| INSTRUCTIONS TO FOLLOW |
Below are records; please set down exactly the lines from the first through the one containing "V \subset W".
BEGIN RECORDS PROVIDED
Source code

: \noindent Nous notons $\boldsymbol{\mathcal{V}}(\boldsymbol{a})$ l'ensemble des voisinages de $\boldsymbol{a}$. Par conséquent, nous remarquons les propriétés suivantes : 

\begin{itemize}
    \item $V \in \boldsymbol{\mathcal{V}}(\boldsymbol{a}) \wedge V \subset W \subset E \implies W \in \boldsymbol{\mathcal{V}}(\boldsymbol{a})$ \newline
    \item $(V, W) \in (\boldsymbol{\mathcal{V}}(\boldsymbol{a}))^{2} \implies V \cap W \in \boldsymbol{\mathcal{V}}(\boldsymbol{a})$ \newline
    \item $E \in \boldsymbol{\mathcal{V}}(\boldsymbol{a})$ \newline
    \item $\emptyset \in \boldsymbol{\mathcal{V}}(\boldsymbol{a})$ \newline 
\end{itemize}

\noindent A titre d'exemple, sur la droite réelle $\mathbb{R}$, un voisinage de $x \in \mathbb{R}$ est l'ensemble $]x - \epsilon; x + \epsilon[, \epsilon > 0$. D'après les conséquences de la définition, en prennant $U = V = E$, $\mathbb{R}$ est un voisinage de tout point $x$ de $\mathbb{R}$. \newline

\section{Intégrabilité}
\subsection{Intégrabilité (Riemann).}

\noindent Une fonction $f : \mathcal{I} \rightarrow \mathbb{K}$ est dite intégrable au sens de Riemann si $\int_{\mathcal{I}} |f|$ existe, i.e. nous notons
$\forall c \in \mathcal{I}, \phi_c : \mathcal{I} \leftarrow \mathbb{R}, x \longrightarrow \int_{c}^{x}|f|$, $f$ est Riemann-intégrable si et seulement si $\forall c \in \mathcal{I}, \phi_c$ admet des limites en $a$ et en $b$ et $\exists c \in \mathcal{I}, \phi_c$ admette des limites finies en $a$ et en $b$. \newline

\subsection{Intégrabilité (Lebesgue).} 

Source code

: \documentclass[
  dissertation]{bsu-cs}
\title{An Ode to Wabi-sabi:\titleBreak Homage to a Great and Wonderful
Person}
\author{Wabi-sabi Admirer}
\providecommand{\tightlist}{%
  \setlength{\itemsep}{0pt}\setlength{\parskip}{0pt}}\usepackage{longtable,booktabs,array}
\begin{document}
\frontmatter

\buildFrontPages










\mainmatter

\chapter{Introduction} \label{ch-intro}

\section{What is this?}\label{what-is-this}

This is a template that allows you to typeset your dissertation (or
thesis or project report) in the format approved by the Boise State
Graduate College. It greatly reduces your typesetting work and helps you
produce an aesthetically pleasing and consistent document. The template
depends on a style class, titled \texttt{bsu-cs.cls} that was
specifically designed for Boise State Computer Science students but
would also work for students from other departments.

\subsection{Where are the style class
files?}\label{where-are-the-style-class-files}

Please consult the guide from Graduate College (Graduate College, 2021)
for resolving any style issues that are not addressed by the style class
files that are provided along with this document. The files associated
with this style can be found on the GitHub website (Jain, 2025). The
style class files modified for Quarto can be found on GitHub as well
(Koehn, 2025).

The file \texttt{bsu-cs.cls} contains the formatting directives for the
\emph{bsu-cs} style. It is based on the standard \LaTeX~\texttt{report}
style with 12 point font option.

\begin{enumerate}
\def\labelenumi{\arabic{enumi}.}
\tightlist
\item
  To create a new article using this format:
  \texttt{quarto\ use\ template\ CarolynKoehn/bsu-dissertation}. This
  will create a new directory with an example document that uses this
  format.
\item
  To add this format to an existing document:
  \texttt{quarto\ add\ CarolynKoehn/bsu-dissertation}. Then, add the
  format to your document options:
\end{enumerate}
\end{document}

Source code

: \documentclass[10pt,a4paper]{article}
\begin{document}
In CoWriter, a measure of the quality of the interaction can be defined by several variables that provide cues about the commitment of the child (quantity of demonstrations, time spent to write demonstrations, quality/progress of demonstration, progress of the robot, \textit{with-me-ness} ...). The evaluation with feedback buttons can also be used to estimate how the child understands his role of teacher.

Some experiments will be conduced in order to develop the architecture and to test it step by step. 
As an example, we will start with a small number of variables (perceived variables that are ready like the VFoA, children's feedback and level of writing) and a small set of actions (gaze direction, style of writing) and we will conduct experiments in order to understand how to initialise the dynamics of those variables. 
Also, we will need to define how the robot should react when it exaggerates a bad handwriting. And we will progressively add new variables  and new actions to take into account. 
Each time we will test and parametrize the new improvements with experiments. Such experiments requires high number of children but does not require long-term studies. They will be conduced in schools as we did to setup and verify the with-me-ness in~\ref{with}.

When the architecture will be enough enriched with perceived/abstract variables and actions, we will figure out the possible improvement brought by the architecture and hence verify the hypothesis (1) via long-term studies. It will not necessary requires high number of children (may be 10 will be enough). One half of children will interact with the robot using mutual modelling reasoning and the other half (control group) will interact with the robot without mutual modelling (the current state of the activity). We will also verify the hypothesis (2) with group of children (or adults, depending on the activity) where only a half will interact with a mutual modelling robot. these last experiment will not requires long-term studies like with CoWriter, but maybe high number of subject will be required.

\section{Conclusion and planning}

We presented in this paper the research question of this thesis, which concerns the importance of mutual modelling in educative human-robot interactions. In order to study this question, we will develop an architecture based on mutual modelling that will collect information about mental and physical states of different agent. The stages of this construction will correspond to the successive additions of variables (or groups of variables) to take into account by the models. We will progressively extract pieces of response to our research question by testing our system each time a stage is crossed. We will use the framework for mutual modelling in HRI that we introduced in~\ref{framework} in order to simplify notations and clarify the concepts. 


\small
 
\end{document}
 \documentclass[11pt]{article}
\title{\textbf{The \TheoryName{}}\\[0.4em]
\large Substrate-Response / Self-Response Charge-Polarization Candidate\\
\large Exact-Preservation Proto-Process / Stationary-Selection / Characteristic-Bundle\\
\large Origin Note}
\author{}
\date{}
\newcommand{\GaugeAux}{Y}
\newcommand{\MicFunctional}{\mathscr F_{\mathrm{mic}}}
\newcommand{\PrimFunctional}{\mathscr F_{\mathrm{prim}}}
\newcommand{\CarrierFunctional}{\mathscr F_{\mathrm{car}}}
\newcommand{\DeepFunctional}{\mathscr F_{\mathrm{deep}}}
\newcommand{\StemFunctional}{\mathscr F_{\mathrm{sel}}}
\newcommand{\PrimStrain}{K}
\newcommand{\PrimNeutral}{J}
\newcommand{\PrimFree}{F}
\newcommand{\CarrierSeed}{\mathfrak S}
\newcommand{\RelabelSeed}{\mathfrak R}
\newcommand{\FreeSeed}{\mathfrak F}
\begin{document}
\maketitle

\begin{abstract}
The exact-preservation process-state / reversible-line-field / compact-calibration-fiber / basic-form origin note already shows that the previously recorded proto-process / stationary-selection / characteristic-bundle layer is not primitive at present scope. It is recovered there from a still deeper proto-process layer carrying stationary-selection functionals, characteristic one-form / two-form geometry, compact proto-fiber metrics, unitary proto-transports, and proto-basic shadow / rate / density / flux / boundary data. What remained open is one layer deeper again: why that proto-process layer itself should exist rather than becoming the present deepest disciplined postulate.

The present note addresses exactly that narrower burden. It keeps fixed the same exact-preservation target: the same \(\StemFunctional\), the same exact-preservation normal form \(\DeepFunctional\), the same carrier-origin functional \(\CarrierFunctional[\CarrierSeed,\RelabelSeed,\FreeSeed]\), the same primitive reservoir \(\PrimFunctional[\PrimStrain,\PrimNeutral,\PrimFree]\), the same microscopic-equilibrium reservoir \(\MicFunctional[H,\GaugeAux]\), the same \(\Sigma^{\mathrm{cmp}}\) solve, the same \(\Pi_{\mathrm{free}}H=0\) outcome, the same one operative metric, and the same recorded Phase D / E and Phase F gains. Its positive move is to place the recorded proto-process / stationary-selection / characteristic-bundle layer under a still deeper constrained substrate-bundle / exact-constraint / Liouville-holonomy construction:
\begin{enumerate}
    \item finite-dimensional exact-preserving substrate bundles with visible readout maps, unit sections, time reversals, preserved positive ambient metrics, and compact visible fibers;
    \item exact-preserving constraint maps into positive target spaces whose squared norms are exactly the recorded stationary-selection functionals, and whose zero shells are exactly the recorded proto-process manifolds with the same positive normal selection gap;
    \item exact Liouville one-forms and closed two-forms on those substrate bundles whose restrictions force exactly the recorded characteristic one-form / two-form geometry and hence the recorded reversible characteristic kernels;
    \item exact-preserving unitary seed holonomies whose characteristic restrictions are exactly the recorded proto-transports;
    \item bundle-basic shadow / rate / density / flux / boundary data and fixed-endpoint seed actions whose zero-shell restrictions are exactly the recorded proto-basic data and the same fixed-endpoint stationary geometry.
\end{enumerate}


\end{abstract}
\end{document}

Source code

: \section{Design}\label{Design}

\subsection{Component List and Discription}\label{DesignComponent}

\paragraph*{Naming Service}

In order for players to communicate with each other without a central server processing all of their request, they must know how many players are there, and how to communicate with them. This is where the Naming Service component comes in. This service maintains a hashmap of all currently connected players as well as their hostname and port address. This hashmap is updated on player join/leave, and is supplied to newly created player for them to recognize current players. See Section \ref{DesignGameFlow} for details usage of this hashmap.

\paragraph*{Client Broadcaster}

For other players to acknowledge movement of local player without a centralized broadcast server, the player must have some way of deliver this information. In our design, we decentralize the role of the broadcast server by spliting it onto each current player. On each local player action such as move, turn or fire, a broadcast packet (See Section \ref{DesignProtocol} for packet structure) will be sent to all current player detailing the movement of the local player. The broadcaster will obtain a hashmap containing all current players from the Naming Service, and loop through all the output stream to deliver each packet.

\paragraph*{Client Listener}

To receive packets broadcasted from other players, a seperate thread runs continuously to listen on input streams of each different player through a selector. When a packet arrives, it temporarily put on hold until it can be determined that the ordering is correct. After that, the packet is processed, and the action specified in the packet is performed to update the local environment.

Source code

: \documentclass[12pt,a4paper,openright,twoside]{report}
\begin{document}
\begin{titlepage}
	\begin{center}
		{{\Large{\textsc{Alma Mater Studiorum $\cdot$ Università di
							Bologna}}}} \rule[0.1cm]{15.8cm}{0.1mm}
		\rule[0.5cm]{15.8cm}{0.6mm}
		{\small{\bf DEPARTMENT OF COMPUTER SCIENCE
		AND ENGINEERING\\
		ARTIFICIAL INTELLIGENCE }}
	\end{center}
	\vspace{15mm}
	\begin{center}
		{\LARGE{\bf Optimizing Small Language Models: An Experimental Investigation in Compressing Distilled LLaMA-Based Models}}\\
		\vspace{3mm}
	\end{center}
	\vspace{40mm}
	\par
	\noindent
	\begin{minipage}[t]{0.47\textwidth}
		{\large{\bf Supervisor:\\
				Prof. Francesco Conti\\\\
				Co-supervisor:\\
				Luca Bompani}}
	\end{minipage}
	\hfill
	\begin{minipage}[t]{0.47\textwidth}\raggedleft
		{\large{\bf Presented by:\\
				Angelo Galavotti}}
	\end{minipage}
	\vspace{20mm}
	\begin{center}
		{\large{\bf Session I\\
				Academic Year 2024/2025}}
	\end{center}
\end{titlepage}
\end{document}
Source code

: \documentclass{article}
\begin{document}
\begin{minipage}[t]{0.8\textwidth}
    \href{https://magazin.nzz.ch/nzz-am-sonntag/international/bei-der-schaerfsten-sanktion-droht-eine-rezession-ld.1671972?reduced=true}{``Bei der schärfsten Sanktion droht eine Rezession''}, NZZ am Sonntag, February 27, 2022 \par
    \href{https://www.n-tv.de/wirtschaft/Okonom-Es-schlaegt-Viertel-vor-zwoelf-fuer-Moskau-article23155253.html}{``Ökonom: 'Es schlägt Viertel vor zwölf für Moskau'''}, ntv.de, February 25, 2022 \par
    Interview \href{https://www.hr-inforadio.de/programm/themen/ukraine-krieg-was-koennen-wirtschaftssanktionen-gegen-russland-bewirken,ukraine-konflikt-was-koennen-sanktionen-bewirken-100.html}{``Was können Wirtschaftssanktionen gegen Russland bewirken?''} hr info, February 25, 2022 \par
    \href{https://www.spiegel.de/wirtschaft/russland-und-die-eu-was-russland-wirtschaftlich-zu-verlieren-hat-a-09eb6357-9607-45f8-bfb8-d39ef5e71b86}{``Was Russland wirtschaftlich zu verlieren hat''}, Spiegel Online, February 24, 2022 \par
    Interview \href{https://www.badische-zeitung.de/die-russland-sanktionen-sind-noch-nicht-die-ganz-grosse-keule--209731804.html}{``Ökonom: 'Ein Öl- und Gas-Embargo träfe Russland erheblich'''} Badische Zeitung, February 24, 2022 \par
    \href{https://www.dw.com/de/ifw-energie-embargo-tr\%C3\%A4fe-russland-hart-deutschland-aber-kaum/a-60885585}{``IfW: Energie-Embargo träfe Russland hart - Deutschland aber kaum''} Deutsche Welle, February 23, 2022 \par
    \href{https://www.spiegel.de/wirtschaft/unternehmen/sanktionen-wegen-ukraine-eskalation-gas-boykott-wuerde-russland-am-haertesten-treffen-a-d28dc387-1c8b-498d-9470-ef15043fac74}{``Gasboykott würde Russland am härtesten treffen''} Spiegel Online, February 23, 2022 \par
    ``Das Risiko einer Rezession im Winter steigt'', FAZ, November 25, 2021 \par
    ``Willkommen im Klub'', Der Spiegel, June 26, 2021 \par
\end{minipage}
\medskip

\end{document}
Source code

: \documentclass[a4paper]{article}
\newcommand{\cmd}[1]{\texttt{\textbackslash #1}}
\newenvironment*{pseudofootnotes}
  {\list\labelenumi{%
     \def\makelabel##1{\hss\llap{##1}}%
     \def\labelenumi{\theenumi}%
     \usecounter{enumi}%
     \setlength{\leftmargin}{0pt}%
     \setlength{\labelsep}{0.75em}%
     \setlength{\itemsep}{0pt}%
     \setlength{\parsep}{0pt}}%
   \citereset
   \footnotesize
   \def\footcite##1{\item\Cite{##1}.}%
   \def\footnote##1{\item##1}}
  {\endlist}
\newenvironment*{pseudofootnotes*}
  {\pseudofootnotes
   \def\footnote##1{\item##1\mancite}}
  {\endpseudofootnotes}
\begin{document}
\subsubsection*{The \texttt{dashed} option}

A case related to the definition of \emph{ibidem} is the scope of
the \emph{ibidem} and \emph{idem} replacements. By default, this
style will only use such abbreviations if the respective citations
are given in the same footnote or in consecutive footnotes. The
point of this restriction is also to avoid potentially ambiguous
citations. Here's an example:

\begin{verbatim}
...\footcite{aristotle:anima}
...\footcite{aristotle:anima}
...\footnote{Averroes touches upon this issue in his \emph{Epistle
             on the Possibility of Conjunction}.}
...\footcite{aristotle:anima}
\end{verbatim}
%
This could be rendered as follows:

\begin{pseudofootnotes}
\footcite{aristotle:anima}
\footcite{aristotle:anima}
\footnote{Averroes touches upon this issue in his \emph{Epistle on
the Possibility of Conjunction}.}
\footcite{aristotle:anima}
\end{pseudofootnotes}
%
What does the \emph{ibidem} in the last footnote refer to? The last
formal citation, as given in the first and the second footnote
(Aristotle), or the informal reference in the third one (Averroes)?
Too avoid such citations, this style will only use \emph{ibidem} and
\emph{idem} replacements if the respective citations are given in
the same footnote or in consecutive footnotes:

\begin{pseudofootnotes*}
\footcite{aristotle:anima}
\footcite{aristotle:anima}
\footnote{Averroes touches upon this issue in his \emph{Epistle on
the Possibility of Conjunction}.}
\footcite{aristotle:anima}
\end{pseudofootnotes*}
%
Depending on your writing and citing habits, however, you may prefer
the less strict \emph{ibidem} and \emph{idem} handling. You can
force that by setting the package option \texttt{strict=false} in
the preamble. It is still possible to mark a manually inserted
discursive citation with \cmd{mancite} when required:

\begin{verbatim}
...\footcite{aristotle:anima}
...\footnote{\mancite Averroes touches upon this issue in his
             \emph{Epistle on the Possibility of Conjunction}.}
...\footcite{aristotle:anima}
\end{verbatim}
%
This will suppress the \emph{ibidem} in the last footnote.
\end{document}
END RECORDS PROVIDED
| SOLUTION TO THE EXERCISE |
Source code

: \noindent Nous notons $\boldsymbol{\mathcal{V}}(\boldsymbol{a})$ l'ensemble des voisinages de $\boldsymbol{a}$. Par conséquent, nous remarquons les propriétés suivantes : 

\begin{itemize}
    \item $V \in \boldsymbol{\mathcal{V}}(\boldsymbol{a}) \wedge V \subset W \subset E \implies W \in \boldsymbol{\mathcal{V}}(\boldsymbol{a})$ \newline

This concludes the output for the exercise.